Independent power and water producer based in Malaysia

Malakoff Corporation Berhad ("Malakoff") is an independent water and power producer (“IWPP”) with core focus on power generation, water desalination, operation & maintenance and waste management and environmental services. In Malaysia, Malakoff is the largest independent power producer (“IPP”) with a net generating capacity of 5,822 MW from its six power plants.

International assets include power and water ventures in Saudi Arabia, Bahrain and Oman, with an effective capacity of 588 MW of power and 472,975 m^{3}/day of water desalination. Malakoff is also actively looking to venture further in the fast growing Middle East and North African region as well as the South-East Asian markets.

Through its wholly owned subsidiary, Teknik Janakuasa Sdn Bhd, Malakoff has involvements in operation & maintenance services locally and in Saudi Arabia, Algeria, Kuwait, Oman and Indonesia.

In 2019 Malakoff completed the acquisition of a 97.37% interest in waste management company Alam Flora Sdn Bhd from DRB-Hicom for RM869 million.

Malakoff is a member of the MMC Group.

==Power generation capacity==

Malakoff generates electricity mainly from two major types of plant; steam turbine thermal plants and gas turbine plants.

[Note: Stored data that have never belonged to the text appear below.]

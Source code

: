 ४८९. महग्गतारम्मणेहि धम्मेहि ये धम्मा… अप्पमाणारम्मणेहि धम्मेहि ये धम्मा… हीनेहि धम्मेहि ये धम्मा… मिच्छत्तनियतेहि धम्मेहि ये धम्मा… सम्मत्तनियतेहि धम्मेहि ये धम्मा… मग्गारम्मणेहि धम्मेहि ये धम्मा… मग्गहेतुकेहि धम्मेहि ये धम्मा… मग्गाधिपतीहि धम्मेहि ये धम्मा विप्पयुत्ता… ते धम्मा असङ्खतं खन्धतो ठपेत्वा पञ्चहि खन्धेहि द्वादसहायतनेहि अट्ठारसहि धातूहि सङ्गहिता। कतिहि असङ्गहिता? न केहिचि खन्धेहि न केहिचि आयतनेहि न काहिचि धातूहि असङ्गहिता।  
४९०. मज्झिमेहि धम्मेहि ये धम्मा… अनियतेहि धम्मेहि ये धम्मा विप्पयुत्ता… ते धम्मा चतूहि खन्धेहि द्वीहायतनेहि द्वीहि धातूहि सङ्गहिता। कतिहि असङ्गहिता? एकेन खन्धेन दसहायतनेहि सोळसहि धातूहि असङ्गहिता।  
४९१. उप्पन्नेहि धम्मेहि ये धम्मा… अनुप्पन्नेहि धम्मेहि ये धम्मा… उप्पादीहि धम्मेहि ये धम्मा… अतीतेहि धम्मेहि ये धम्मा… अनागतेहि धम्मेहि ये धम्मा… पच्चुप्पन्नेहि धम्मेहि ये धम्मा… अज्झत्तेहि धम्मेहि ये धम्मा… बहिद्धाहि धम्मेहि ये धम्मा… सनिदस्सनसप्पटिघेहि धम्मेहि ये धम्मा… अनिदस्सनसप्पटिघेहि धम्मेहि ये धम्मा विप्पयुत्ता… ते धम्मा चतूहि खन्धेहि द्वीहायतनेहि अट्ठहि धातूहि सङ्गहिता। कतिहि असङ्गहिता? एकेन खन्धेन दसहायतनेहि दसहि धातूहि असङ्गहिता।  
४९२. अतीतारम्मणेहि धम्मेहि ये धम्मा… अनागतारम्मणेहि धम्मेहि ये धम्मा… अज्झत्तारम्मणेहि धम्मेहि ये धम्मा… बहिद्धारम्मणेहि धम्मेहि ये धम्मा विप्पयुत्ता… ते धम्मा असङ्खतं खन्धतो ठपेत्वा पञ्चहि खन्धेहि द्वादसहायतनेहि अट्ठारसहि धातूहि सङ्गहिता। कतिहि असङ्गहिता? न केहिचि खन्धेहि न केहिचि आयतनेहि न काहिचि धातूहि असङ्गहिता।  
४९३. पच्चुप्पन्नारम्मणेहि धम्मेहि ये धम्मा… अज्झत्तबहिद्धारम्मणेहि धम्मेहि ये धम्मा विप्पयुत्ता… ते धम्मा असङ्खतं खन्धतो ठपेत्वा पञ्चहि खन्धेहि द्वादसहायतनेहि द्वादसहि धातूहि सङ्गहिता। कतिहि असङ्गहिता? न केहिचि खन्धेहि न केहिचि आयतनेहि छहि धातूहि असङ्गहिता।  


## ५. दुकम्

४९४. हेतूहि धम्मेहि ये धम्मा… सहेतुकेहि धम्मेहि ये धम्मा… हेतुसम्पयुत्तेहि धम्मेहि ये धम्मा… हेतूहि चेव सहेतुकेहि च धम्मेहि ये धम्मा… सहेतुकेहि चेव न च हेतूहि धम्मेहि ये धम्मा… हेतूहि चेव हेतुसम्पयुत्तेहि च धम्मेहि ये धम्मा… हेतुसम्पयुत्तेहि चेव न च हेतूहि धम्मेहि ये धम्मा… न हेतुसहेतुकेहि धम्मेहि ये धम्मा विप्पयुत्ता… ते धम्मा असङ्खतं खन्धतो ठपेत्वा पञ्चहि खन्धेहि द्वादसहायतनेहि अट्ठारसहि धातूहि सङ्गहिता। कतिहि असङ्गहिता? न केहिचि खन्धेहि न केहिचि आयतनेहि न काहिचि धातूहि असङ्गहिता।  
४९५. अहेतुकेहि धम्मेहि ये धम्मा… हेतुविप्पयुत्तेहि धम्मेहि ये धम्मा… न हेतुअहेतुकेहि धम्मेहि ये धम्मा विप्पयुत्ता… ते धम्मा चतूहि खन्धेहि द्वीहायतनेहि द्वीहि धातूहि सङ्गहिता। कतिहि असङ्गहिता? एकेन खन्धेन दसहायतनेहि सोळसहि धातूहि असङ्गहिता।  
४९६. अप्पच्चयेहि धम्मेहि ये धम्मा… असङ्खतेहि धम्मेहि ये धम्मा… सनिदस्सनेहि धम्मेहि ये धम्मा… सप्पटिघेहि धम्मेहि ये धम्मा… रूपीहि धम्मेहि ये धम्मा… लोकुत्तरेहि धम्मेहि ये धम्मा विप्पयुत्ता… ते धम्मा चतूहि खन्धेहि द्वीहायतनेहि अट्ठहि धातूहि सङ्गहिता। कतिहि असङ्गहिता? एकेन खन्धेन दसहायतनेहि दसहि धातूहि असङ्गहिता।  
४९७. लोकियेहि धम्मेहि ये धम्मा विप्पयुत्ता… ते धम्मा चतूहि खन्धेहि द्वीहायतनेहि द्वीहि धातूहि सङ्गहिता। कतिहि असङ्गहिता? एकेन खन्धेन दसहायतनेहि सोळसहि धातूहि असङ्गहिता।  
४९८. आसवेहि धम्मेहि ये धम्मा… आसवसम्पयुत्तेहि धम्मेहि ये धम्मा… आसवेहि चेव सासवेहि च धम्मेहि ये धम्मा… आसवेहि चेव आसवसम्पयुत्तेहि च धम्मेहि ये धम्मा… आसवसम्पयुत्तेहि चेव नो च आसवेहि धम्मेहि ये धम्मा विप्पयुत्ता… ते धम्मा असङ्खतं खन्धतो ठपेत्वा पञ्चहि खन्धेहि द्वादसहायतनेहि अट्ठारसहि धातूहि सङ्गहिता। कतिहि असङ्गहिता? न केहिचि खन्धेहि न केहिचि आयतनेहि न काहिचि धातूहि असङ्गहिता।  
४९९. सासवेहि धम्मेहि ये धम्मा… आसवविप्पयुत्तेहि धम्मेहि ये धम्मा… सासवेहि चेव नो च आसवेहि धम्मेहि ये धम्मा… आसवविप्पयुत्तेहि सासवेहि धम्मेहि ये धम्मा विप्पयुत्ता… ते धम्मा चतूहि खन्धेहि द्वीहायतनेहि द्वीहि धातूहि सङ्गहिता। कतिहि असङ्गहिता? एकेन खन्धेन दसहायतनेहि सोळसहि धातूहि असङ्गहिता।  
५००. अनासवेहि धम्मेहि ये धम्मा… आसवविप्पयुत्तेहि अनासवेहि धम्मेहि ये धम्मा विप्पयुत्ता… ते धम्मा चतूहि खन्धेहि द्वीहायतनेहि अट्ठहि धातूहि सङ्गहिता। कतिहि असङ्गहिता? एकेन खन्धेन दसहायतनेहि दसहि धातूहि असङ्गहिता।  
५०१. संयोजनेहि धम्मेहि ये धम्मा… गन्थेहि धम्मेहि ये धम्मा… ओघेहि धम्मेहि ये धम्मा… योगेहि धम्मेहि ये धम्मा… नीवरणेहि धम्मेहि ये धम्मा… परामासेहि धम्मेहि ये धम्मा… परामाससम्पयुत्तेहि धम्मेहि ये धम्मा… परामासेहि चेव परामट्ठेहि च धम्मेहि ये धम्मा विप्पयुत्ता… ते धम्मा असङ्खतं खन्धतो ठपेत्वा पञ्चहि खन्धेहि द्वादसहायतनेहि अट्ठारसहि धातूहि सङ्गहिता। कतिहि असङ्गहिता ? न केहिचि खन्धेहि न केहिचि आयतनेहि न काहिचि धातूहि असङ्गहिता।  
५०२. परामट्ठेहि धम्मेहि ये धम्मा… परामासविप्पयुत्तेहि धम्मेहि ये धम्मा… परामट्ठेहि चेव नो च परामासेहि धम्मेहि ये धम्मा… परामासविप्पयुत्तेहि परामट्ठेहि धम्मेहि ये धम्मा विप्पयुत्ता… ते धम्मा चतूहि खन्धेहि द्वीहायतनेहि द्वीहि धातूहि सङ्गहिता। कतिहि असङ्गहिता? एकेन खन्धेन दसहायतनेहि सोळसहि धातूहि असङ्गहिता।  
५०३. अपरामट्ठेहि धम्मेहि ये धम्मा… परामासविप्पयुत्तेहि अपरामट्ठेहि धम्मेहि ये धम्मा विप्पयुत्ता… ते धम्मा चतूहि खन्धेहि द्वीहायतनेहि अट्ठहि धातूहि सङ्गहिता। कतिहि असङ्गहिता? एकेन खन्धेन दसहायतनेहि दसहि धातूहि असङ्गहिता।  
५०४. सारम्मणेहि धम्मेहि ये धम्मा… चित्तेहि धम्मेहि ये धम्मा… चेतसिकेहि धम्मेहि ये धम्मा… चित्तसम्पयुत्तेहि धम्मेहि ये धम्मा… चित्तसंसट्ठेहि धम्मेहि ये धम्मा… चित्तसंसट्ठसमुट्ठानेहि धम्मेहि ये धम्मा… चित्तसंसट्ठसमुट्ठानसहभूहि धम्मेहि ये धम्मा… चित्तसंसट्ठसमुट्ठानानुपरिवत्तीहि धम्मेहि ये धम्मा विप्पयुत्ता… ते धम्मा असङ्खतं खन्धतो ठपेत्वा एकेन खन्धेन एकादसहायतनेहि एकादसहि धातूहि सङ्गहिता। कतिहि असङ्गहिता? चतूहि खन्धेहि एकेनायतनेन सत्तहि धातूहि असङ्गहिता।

The company owns and operates the following power plants:
- SEV Power Plant in Segari, Perak with 1,303 MW capacity. Malakoff has 93.75% equity interest in the plant owner Segari Energy Ventures Sdn. Bhd. (SEV).
- GB3 Power Plant in Segari, Perak with 640 MW; with 75% equity in plant owner GB3 Sdn. Bhd.
- Prai Power Plant, Butterworth, Pulau Pinang, with 350 MW; held through its wholly owned subsidiary, Prai Power Sdn. Bhd.
- Tanjung Bin Power Plant, Tanjung Bin, Johor with 2,100 MW; with 90% share in plant owner Tanjung Bin Power Sdn. Bhd.
- Tanjung Bin Energy Power Plant, Tanjung Bin, Johor with 1,000 MW; held through its wholly owned subsidiary, Tanjung Bin Energy Sdn. Bhd.
- Kapar Power Plant, Kapar, Selangor - a 2,420 MW coal, oil and gas-fired plant, with a 40% share (associate power plant in which Malakoff has equity. The capacity of these plant is listed under the majority shareholder.)

The company's total effective generation capacity is 5,822 MW.